Every mother of 2 or more children knows what happens when the rhetoric between 2 parties fails--the fighting and violence begins. This, applied to the larger picture, of course, is one of the reasons why I am so passionate about the study of rhetoric: because the failure of rhetoric brings with it disasterous consequences for individual relationships and for our world at large.

And this is one of the reasons why I was eager to read Sharon Crowley's recent book Toward a Civil Discourse: Rhetoric and Fundamentalism. I've admired Crowley's grasp of ancient rhetorics since I was a new university instructor and used her book Ancient Rhetorics for Contemporary Students to teach honors rhetoric at BYU. It's no surprise, then, that Crowley argues in this new book for the need to reinvigorate ancient rhetorics and to use principcles from it in our current quest as religious unbelievers (her assumed audience of her book) to speak civily with religious fundamentalists.

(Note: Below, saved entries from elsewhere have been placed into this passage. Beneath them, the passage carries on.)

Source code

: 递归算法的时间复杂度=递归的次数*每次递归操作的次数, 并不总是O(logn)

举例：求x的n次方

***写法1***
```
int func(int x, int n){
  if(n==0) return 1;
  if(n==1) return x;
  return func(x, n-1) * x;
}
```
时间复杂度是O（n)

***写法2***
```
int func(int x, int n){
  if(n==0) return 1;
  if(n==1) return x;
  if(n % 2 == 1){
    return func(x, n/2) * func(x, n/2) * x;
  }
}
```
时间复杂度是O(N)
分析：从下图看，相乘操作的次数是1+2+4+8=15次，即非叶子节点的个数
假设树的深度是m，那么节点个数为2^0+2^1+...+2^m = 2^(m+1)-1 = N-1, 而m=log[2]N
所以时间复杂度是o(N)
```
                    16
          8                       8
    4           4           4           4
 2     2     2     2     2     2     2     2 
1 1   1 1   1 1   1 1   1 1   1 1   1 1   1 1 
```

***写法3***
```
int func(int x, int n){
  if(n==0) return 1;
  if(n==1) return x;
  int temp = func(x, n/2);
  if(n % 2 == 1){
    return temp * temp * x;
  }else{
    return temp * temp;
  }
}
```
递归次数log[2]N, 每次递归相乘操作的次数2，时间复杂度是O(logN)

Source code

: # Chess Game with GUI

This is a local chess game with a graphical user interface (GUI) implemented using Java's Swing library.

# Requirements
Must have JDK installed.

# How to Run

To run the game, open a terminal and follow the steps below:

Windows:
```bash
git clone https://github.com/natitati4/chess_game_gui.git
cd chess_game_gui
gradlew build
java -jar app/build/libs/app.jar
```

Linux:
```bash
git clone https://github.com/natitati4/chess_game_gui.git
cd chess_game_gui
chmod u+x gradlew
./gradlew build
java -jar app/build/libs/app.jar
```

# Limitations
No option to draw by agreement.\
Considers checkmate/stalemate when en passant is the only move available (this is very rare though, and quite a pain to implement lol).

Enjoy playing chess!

Crowley wrote this book in order to study if there are ways in which believers and unbelievers can converse with each other with fairness and accuracy and to study if it's possible to convince believers to adopt different political or intellectual positions.

Overall, the book is a good one, "good" in the sense that it made me think and it made me want to respond to her via my dissertation. I like her application of ancient rhetoric, I like her acknowledgment that liberalism can be intolerant by refusing believers' appeals to divine authority. However, I ended the book wanted to have my own conversation (civil, of course) with Crowley. Here's what I would tell her:

(1) "Sharon [because we may be on first-name basis, since we reside in the same state and since she did once call me personally to offer me a position in ASU's Ph.D. program], I'm disappointed that you lumped together all articulations of fundamentatist beliefs. To me, it seems like you're putting religious and liberal beliefs in their own separate boxes--you're not allowing them to intermingle. I think, in reality, many religious people (not the Jerry Falwells and the Tim LaHayes that you quote so frequently) have more complexity in their belief systems than you allow for. For example, as a Mormon woman, feminist, sometimes liberal, sometimes conservative, my academic, religious, and political beliefs are intertwined in ways that are complex and sometimes conflicting. I think you unfairly portray fundamentalist beliefs as without complexity."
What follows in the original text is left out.